[Dataset entries]
# # #
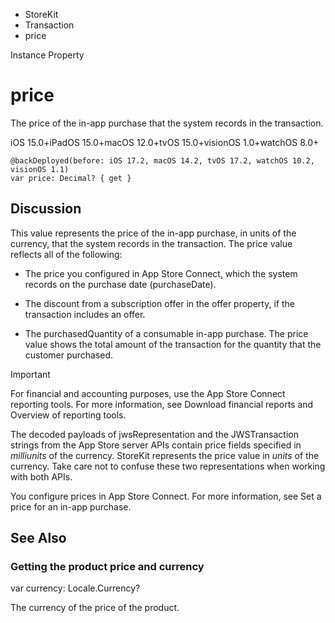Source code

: 

- StoreKit
- Transaction
-  price 

Instance Property

# price

The price of the in-app purchase that the system records in the transaction.

iOS 15.0+iPadOS 15.0+macOS 12.0+tvOS 15.0+visionOS 1.0+watchOS 8.0+

``` source
@backDeployed(before: iOS 17.2, macOS 14.2, tvOS 17.2, watchOS 10.2, visionOS 1.1)
var price: Decimal? { get }
```

## Discussion

This value represents the price of the in-app purchase, in units of the currency, that the system records in the transaction. The price value reflects all of the following:

- The price you configured in App Store Connect, which the system records on the purchase date (purchaseDate).

- The discount from a subscription offer in the offer property, if the transaction includes an offer.

- The purchasedQuantity of a consumable in-app purchase. The price value shows the total amount of the transaction for the quantity that the customer purchased.

Important

For financial and accounting purposes, use the App Store Connect reporting tools. For more information, see Download financial reports and Overview of reporting tools.

The decoded payloads of jwsRepresentation and the JWSTransaction strings from the App Store server APIs contain price fields specified in *milliunits* of the currency. StoreKit represents the price value in *units* of the currency. Take care not to confuse these two representations when working with both APIs.

You configure prices in App Store Connect. For more information, see Set a price for an in-app purchase.

## See Also

### Getting the product price and currency

var currency: Locale.Currency?

The currency of the price of the product.

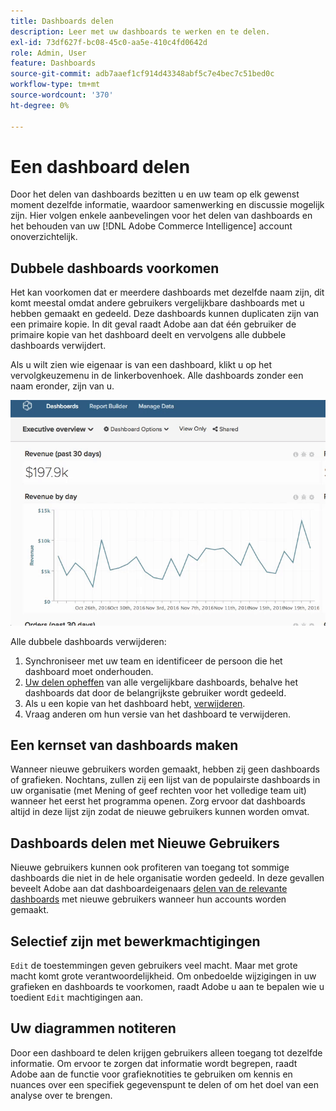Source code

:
 ```yaml
---
title: Dashboards delen
description: Leer met uw dashboards te werken en te delen.
exl-id: 73df627f-bc08-45c0-aa5e-410c4fd0642d
role: Admin, User
feature: Dashboards
source-git-commit: adb7aaef1cf914d43348abf5c7e4bec7c51bed0c
workflow-type: tm+mt
source-wordcount: '370'
ht-degree: 0%

---
```


# Een dashboard delen

Door het delen van dashboards bezitten u en uw team op elk gewenst moment dezelfde informatie, waardoor samenwerking en discussie mogelijk zijn. Hier volgen enkele aanbevelingen voor het delen van dashboards en het behouden van uw [!DNL Adobe Commerce Intelligence] account onoverzichtelijk.

## Dubbele dashboards voorkomen

Het kan voorkomen dat er meerdere dashboards met dezelfde naam zijn, dit komt meestal omdat andere gebruikers vergelijkbare dashboards met u hebben gemaakt en gedeeld. Deze dashboards kunnen duplicaten zijn van een primaire kopie. In dit geval raadt Adobe aan dat één gebruiker de primaire kopie van het dashboard deelt en vervolgens alle dubbele dashboards verwijdert.

Als u wilt zien wie eigenaar is van een dashboard, klikt u op het vervolgkeuzemenu in de linkerbovenhoek. Alle dashboards zonder een naam eronder, zijn van u.

![](../../mbi/assets/Dash_ownership.gif)

Alle dubbele dashboards verwijderen:

1. Synchroniseer met uw team en identificeer de persoon die het dashboard moet onderhouden.
1. [Uw delen opheffen](../data-user/dashboards/leave-dashboard.md) van alle vergelijkbare dashboards, behalve het dashboards dat door de belangrijkste gebruiker wordt gedeeld.
1. Als u een kopie van het dashboard hebt, [verwijderen](../data-user/dashboards/deleting-dashboard.md).
1. Vraag anderen om hun versie van het dashboard te verwijderen.

## Een kernset van dashboards maken

Wanneer nieuwe gebruikers worden gemaakt, hebben zij geen dashboards of grafieken. Nochtans, zullen zij een lijst van de populairste dashboards in uw organisatie (met Mening of geef rechten voor het volledige team uit) wanneer het eerst het programma openen. Zorg ervoor dat dashboards altijd in deze lijst zijn zodat de nieuwe gebruikers kunnen worden omvat.

## Dashboards delen met Nieuwe Gebruikers

Nieuwe gebruikers kunnen ook profiteren van toegang tot sommige dashboards die niet in de hele organisatie worden gedeeld. In deze gevallen beveelt Adobe aan dat dashboardeigenaars [delen van de relevante dashboards](../data-user/dashboards/share-dashboard-with-users.md) met nieuwe gebruikers wanneer hun accounts worden gemaakt.

## Selectief zijn met bewerkmachtigingen

`Edit` de toestemmingen geven gebruikers veel macht. Maar met grote macht komt grote verantwoordelijkheid. Om onbedoelde wijzigingen in uw grafieken en dashboards te voorkomen, raadt Adobe u aan te bepalen wie u toedient `Edit` machtigingen aan.

## Uw diagrammen notiteren

Door een dashboard te delen krijgen gebruikers alleen toegang tot dezelfde informatie. Om ervoor te zorgen dat informatie wordt begrepen, raadt Adobe aan de functie voor grafieknotities te gebruiken om kennis en nuances over een specifiek gegevenspunt te delen of om het doel van een analyse over te brengen.
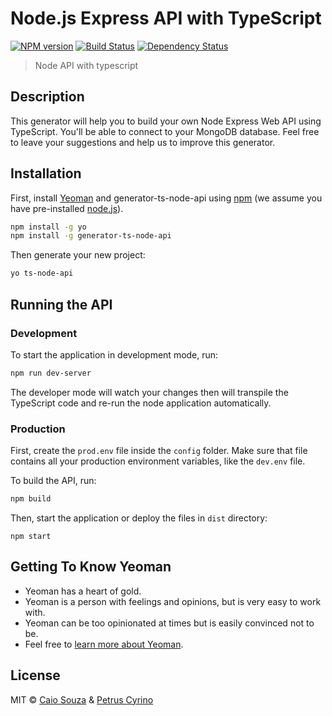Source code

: # Node.js Express API with TypeScript 
[![NPM version][npm-image]][npm-url] [![Build Status](https://travis-ci.org/caiobsouza/ts-node-api.svg?branch=master)](https://travis-ci.org/caiobsouza/ts-node-api) [![Dependency Status][daviddm-image]][daviddm-url]
> Node API with typescript

## Description
This generator will help you to build your own Node Express Web API using TypeScript. You'll be able to connect to your MongoDB database. Feel free to leave your suggestions and help us to improve this generator.

## Installation

First, install [Yeoman](http://yeoman.io) and generator-ts-node-api using [npm](https://www.npmjs.com/) (we assume you have pre-installed [node.js](https://nodejs.org/)).

```bash
npm install -g yo
npm install -g generator-ts-node-api
```

Then generate your new project:

```bash
yo ts-node-api
```

## Running the API
### Development
To start the application in development mode, run:

```bash
npm run dev-server
```
The developer mode will watch your changes then will transpile the TypeScript code and re-run the node application automatically.

### Production
First, create the `prod.env` file inside the `config` folder. Make sure that file contains all your production environment variables, like the `dev.env` file.

To build the API, run:
```bash
npm build
```
Then, start the application or deploy the files in `dist` directory:
```
npm start
```

## Getting To Know Yeoman

 * Yeoman has a heart of gold.
 * Yeoman is a person with feelings and opinions, but is very easy to work with.
 * Yeoman can be too opinionated at times but is easily convinced not to be.
 * Feel free to [learn more about Yeoman](http://yeoman.io/).

## License

MIT © [Caio Souza](https://github.com/caiobsouza) & [Petrus Cyrino](https://github.com/petrusxz)


[npm-image]: https://badge.fury.io/js/generator-ts-node-api.svg
[npm-url]: https://npmjs.org/package/generator-ts-node-api
[travis-image]: https://travis-ci.org/caiobsouza/generator-ts-node-api.svg?branch=master
[travis-url]: https://travis-ci.org/caiobsouza/generator-ts-node-api
[daviddm-image]: https://david-dm.org/caiobsouza/generator-ts-node-api.svg?theme=shields.io
[daviddm-url]: https://david-dm.org/caiobsouza/generator-ts-node-api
# # #
**What is being asked:**
Check which lines of the entries hold the word "mode", then please give only how many there are.

**Written answer:**
2